Hayat görüşü, tiyatro oyunculuğu, yaşamı ile ilgili birçok kitap kaleme almış olan Müjdat Gezen, ilk kitabını 1975 yılında yayımladı. Savaş Dinçelle birlikte yazdığı, çizgilerle Nazım Hikmet adlı kitap, dönemin çalkantılı siyasi ortamının, düşünce özgürlüğüne yönelik olumsuz yansımalarından nasibini aldı ve Gezen tutuklanarak cezaevine girdi.
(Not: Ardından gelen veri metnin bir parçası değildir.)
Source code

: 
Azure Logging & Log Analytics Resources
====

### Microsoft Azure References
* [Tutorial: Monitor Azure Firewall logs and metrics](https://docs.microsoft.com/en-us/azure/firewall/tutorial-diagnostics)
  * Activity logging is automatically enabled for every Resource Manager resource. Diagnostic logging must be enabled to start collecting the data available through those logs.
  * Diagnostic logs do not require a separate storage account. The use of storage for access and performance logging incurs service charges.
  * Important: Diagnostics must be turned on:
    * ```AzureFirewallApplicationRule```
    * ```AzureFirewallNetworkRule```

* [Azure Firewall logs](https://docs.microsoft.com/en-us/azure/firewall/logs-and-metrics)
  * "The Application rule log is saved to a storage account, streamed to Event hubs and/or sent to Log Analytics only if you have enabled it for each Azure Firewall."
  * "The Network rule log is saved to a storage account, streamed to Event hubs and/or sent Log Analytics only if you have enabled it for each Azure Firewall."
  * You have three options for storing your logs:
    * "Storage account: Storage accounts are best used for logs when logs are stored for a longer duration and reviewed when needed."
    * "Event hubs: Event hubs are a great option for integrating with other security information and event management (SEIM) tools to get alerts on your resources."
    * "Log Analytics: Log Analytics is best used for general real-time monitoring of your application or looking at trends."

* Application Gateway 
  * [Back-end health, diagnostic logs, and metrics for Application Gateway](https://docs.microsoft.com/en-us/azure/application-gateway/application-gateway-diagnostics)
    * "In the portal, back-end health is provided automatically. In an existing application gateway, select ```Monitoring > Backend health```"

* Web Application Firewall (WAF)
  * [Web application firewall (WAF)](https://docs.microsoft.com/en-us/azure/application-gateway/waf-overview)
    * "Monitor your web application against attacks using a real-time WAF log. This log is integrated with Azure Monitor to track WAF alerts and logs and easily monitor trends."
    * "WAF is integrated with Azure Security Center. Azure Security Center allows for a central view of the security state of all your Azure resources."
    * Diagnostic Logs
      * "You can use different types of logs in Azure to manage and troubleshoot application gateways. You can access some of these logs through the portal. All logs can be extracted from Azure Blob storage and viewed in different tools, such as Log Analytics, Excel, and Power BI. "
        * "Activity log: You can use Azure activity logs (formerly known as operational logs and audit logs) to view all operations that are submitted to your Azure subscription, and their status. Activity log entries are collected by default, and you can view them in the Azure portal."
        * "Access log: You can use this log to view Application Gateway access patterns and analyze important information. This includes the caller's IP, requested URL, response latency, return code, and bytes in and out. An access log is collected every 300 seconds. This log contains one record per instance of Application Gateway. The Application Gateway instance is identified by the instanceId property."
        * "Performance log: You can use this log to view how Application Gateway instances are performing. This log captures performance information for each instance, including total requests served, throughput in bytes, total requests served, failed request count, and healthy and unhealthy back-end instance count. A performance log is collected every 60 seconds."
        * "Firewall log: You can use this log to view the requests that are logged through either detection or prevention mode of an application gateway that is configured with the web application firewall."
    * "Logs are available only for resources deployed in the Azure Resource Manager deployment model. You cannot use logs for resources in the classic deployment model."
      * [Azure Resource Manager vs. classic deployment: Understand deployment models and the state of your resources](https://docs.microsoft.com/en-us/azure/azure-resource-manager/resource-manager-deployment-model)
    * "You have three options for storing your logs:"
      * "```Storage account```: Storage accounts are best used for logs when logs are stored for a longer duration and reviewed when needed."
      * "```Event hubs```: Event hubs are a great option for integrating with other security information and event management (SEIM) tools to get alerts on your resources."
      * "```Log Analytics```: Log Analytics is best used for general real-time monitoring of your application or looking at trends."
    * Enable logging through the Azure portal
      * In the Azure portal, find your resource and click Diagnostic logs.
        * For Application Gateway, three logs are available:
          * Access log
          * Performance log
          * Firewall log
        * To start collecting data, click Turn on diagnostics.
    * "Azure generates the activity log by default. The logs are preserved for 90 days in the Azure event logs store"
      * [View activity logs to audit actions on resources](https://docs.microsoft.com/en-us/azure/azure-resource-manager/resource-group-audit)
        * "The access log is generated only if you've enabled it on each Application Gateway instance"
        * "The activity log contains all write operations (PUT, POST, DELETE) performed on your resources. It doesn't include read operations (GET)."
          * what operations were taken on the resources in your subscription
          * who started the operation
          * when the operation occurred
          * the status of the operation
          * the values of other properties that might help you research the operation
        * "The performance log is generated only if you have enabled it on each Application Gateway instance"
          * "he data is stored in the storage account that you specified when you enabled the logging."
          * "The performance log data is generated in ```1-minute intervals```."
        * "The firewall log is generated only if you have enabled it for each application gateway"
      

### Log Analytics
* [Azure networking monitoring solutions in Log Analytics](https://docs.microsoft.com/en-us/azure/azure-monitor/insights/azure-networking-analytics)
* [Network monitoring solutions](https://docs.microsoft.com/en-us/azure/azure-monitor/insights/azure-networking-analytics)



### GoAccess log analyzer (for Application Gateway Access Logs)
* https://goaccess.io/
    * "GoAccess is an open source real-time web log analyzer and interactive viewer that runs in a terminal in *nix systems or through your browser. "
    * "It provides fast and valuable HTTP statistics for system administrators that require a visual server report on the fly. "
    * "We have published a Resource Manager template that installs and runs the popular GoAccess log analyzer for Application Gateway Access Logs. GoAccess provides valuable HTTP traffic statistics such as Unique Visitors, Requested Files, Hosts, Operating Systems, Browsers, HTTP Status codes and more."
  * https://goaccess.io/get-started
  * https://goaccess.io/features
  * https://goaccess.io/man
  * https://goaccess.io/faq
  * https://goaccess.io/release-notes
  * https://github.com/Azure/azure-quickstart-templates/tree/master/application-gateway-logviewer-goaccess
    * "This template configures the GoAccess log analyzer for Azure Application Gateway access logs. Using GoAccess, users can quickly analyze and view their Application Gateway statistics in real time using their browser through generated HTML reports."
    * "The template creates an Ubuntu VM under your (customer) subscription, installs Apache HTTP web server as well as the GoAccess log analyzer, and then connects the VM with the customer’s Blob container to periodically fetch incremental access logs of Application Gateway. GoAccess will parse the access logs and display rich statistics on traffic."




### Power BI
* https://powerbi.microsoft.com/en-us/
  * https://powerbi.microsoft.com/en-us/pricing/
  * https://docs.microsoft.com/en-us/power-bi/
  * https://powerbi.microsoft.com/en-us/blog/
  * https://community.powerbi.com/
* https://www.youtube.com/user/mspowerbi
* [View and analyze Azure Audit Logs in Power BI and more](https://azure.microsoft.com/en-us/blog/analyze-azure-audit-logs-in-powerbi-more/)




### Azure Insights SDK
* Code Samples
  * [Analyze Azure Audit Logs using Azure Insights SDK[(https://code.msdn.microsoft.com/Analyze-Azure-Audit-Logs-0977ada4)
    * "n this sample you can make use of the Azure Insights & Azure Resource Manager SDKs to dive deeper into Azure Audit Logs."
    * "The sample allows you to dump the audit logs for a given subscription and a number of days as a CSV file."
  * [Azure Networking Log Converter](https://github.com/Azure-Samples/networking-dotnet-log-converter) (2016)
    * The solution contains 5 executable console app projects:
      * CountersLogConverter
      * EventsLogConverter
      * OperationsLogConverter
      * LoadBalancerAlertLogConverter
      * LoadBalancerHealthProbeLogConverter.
Ancak bu durum, onun yazmasına ve üretmesine engel olmadı. 1982de, kendi yayınevini kurarak, yazdığı kitapları buradan yayımlamaya başladı. Bu dönemden başlayarak uzun yıllar, İstanbul Belediye Konservatuarı ile İstanbul Üniversitesi Devlet Konservatuarında öğretmenlik yaptı ve Türk Tiyatrosu derslerine girdi. Ayrıca, 1980 yılında, ünlü meddah üstadı İsmail Dümbüllü adına her yıl düzenli olarak verilecek bir tiyatro ödülü oluşturdu.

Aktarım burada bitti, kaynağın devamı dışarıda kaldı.